*** Opening SOURCE MATERIAL ***
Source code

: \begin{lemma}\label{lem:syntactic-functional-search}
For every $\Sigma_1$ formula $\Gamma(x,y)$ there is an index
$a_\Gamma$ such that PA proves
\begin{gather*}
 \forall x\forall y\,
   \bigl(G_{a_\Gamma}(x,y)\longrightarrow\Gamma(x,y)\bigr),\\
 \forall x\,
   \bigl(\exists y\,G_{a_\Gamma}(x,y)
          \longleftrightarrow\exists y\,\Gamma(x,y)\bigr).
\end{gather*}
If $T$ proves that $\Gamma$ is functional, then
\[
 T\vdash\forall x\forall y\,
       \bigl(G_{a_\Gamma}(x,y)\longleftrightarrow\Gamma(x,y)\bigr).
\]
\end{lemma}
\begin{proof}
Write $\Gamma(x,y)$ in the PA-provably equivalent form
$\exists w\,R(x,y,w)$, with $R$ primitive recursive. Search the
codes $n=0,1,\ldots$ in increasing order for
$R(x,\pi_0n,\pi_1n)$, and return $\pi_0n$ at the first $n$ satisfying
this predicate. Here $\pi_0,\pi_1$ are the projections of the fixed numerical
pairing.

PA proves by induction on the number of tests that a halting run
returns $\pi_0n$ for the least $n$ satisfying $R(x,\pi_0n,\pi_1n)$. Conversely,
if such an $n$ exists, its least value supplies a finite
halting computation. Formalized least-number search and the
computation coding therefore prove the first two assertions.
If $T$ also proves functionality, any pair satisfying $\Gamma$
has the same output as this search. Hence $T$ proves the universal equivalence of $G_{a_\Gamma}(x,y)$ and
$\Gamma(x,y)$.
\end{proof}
*** Closing SOURCE MATERIAL ***
--- WORK ITEM ---
All lines from the one containing "codes $n=0,1,\ldots$ in increasing order for" through the final line of the records above are to be set down exactly, and no other line is to appear.

--- OUTPUT BELOW ---
codes $n=0,1,\ldots$ in increasing order for
$R(x,\pi_0n,\pi_1n)$, and return $\pi_0n$ at the first $n$ satisfying
this predicate. Here $\pi_0,\pi_1$ are the projections of the fixed numerical
pairing.

PA proves by induction on the number of tests that a halting run
returns $\pi_0n$ for the least $n$ satisfying $R(x,\pi_0n,\pi_1n)$. Conversely,
if such an $n$ exists, its least value supplies a finite
halting computation. Formalized least-number search and the
computation coding therefore prove the first two assertions.
If $T$ also proves functionality, any pair satisfying $\Gamma$
has the same output as this search. Hence $T$ proves the universal equivalence of $G_{a_\Gamma}(x,y)$ and
$\Gamma(x,y)$.
\end{proof}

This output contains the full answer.